--- LISTED ENTRIES Enclosed Below ---

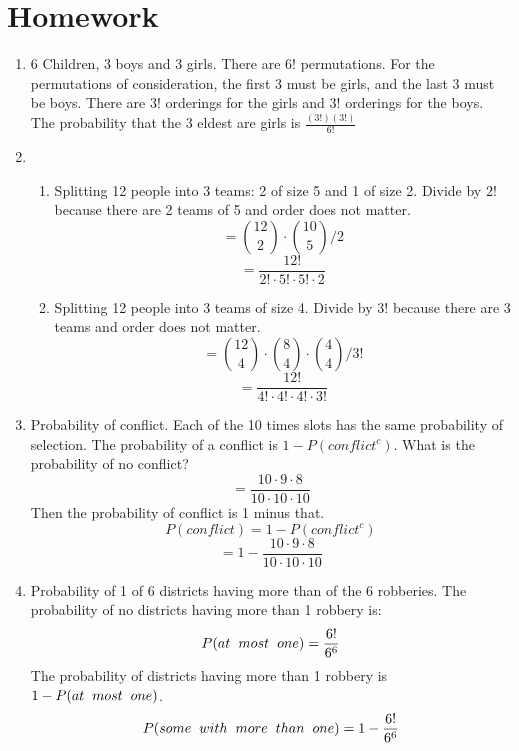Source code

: \documentclass[11pt, oneside]{article}   	%
\begin{document}
\pagebreak
\section{Homework}
	\begin{enumerate}
		\item 6 Children, 3 boys and 3 girls. There are $6!$ permutations. For the permutations of consideration, the first 3 must be girls, and the last 3 must be boys. There are $3!$ orderings for the girls and $3!$ orderings for the boys. The probability that the 3 eldest are girls is $\frac{(3!)(3!)}{6!}$
		\item
			\begin{enumerate}
				\item Splitting 12 people into 3 teams: 2 of size 5 and 1 of size 2. Divide by $2!$ because there are 2 teams of 5 and order does not matter.
					\[
						= \binom{12}{2} \cdot \binom{10}{5} / 2
					\]
					\[
						= \frac{12!}{2! \cdot 5! \cdot 5! \cdot 2}
					\]
				\item Splitting 12 people into 3 teams of size 4. Divide by $3!$ because there are 3 teams and order does not matter.
					\[
						= \binom{12}{4} \cdot \binom{8}{4} \cdot \binom{4}{4} / 3!
					\]
					\[
						= \frac{12!}{4! \cdot 4! \cdot 4! \cdot 3!}
					\]			
			\end{enumerate}
		\item Probability of conflict. Each of the 10 times slots has the same probability of selection. The probability of a conflict is $1 - P(conflict^{c})$. What is the probability of no conflict?
			\[
				= \frac{10 \cdot 9 \cdot 8}{10 \cdot 10 \cdot 10}
			\]
			Then the probability of conflict is 1 minus that.
			\[
			P(conflict) = 1 - P(conflict^{c})	
			\]
			\[
				= 1 - \frac{10 \cdot 9 \cdot 8}{10 \cdot 10 \cdot 10}
			\]
		\item Probability of 1 of 6 districts having more than of the 6 robberies.
			The probability of no districts having more than 1 robbery is:
			\[
				P(at \hspace{2mm} most \hspace{2mm} one) = \frac{6!}{6^{6}}
			\]
			The probability of districts having more than 1 robbery is $1 - P(at \hspace{2mm} most \hspace{2mm} one)$.
			\[
				P(some \hspace{2mm} with \hspace{2mm} more \hspace{2mm} than \hspace{2mm} one) = 1 - \frac{6!}{6^{6}}
\]
\end{enumerate}
\end{document}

--- End of Enclosed LISTED ENTRIES ---

EXERCISE GOAL ->
Keeping the pictures out, print the entries above exactly as written.

RESULT OF THE TASK ->
Source code

: \documentclass[11pt, oneside]{article}   	%
\begin{document}
\pagebreak
\section{Homework}
	\begin{enumerate}
		\item 6 Children, 3 boys and 3 girls. There are $6!$ permutations. For the permutations of consideration, the first 3 must be girls, and the last 3 must be boys. There are $3!$ orderings for the girls and $3!$ orderings for the boys. The probability that the 3 eldest are girls is $\frac{(3!)(3!)}{6!}$
		\item
			\begin{enumerate}
				\item Splitting 12 people into 3 teams: 2 of size 5 and 1 of size 2. Divide by $2!$ because there are 2 teams of 5 and order does not matter.
					\[
						= \binom{12}{2} \cdot \binom{10}{5} / 2
					\]
					\[
						= \frac{12!}{2! \cdot 5! \cdot 5! \cdot 2}
					\]
				\item Splitting 12 people into 3 teams of size 4. Divide by $3!$ because there are 3 teams and order does not matter.
					\[
						= \binom{12}{4} \cdot \binom{8}{4} \cdot \binom{4}{4} / 3!
					\]
					\[
						= \frac{12!}{4! \cdot 4! \cdot 4! \cdot 3!}
					\]			
			\end{enumerate}
		\item Probability of conflict. Each of the 10 times slots has the same probability of selection. The probability of a conflict is $1 - P(conflict^{c})$. What is the probability of no conflict?
			\[
				= \frac{10 \cdot 9 \cdot 8}{10 \cdot 10 \cdot 10}
			\]
			Then the probability of conflict is 1 minus that.
			\[
			P(conflict) = 1 - P(conflict^{c})	
			\]
			\[
				= 1 - \frac{10 \cdot 9 \cdot 8}{10 \cdot 10 \cdot 10}
			\]
		\item Probability of 1 of 6 districts having more than of the 6 robberies.
			The probability of no districts having more than 1 robbery is:
			\[
				P(at \hspace{2mm} most \hspace{2mm} one) = \frac{6!}{6^{6}}
			\]
			The probability of districts having more than 1 robbery is $1 - P(at \hspace{2mm} most \hspace{2mm} one)$.
			\[
				P(some \hspace{2mm} with \hspace{2mm} more \hspace{2mm} than \hspace{2mm} one) = 1 - \frac{6!}{6^{6}}
\]
\end{enumerate}
\end{document}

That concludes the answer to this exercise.